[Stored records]
··········
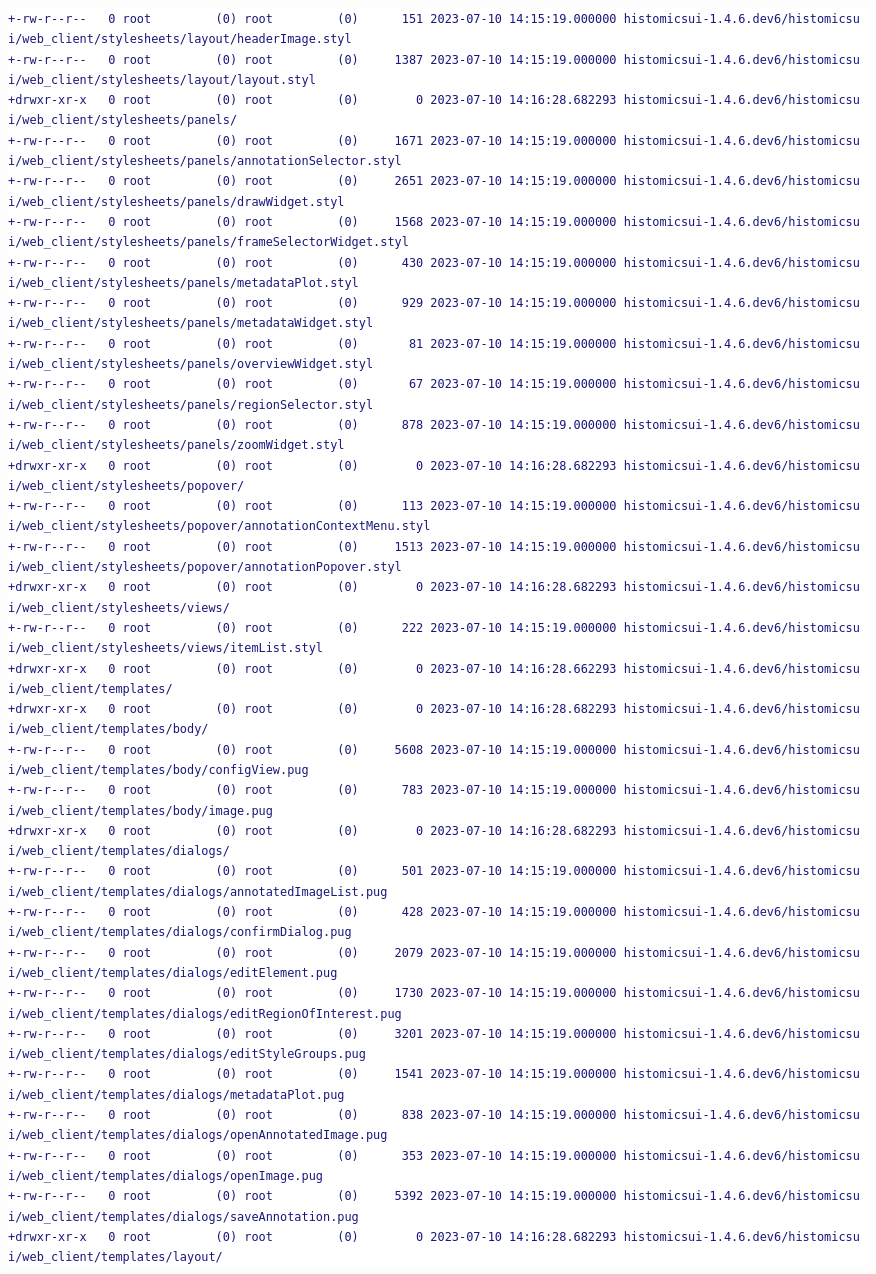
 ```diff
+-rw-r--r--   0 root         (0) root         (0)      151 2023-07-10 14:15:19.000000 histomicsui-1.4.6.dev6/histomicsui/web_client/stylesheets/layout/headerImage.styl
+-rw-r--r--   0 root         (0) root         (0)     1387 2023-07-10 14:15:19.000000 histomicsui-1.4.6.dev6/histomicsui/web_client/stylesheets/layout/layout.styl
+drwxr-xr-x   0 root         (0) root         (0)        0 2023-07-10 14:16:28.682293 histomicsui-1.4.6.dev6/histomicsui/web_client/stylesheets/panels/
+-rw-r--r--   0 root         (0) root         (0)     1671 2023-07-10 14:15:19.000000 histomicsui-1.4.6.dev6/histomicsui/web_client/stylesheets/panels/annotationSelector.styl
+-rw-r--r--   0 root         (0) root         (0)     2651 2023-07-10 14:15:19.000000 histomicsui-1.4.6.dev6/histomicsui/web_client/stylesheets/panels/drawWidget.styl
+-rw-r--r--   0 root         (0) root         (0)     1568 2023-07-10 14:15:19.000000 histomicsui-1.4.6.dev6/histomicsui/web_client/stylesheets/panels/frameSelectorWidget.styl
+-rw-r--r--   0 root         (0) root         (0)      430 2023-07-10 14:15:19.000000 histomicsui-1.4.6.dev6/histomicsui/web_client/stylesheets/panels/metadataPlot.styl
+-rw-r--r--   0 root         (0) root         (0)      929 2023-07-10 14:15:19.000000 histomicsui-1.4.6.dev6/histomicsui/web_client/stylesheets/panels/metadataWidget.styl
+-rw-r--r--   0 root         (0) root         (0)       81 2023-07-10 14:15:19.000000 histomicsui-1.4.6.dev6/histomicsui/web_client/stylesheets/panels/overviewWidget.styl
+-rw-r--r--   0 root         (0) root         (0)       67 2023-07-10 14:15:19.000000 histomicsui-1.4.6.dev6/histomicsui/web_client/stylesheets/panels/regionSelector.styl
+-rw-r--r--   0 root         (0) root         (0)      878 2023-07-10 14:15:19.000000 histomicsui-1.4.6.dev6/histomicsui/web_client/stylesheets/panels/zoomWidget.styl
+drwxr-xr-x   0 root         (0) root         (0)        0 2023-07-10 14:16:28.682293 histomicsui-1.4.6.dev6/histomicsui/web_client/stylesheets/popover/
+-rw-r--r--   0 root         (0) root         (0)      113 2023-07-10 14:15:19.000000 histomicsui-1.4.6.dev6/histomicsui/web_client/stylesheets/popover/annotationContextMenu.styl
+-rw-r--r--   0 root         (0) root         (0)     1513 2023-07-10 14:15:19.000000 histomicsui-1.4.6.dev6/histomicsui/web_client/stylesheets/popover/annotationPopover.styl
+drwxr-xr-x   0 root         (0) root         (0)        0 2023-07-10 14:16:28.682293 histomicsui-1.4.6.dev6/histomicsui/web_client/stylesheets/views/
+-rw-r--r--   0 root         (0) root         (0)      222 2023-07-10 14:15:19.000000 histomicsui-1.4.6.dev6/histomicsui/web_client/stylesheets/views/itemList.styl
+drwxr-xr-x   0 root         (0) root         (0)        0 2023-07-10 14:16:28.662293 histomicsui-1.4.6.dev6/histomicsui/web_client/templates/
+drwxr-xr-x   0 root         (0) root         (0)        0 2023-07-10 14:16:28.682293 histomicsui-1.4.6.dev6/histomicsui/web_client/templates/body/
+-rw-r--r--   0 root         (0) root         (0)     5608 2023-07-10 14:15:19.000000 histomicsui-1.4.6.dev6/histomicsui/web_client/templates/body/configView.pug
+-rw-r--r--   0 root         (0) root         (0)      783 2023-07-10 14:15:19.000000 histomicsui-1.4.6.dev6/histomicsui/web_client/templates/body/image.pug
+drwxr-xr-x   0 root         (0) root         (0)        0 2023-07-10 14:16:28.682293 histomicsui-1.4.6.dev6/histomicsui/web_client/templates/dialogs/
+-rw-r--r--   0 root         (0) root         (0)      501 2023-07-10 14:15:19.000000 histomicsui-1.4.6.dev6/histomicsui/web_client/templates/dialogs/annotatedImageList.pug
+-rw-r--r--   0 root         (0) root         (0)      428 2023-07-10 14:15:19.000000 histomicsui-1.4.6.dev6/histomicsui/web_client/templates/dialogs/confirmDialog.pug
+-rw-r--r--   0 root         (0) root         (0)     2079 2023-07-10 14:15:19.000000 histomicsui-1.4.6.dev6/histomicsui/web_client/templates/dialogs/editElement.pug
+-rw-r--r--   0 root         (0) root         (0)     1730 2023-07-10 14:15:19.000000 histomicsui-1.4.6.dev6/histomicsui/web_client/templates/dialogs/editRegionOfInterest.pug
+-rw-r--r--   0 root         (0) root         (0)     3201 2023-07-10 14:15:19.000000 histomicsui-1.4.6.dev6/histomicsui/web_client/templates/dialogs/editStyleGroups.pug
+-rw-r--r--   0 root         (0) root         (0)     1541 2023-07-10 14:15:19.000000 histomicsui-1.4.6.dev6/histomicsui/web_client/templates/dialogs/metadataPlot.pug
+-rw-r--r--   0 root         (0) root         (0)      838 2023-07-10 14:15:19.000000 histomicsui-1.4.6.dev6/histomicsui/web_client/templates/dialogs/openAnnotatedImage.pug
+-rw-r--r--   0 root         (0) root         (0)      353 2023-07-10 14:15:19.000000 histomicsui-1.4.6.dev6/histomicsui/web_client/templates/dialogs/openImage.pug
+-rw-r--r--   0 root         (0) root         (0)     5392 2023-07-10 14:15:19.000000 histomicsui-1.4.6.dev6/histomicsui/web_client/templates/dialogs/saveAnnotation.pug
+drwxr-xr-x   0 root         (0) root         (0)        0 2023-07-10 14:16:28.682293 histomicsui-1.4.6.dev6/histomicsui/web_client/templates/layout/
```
··········
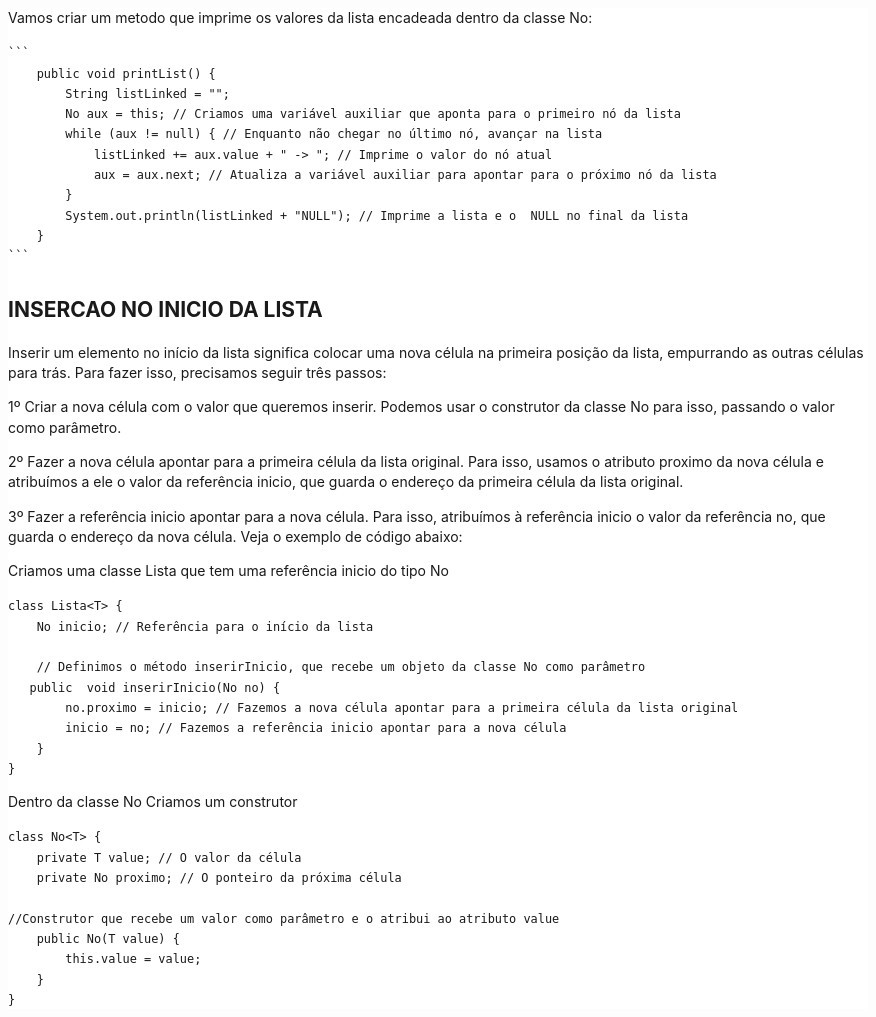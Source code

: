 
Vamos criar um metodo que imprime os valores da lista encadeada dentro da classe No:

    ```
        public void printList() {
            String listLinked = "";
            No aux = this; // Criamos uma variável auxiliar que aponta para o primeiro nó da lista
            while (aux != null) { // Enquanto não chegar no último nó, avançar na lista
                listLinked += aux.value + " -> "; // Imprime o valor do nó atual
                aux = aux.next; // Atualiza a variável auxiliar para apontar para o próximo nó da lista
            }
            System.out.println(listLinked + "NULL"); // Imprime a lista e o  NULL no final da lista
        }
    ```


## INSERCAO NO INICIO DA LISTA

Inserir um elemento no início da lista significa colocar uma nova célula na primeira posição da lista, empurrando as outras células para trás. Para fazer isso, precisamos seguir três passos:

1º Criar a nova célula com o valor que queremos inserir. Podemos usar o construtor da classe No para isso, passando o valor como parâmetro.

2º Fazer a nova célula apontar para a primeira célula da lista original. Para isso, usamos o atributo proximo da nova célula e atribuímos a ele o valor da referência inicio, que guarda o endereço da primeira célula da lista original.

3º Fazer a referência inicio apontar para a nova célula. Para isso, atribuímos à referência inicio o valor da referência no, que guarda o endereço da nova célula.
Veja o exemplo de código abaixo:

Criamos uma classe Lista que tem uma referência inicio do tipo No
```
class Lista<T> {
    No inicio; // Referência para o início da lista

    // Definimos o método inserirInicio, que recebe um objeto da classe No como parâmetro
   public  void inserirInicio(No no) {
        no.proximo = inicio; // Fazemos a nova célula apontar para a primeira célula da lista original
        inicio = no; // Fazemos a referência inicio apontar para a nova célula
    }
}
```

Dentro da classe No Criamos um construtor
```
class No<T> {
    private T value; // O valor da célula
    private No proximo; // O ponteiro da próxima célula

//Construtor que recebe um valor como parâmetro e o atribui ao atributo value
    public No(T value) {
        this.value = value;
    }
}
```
··········
Would you copy every line of the entries that includes the word "auxiliar"?

            No aux = this; // Criamos uma variável auxiliar que aponta para o primeiro nó da lista
                aux = aux.next; // Atualiza a variável auxiliar para apontar para o próximo nó da lista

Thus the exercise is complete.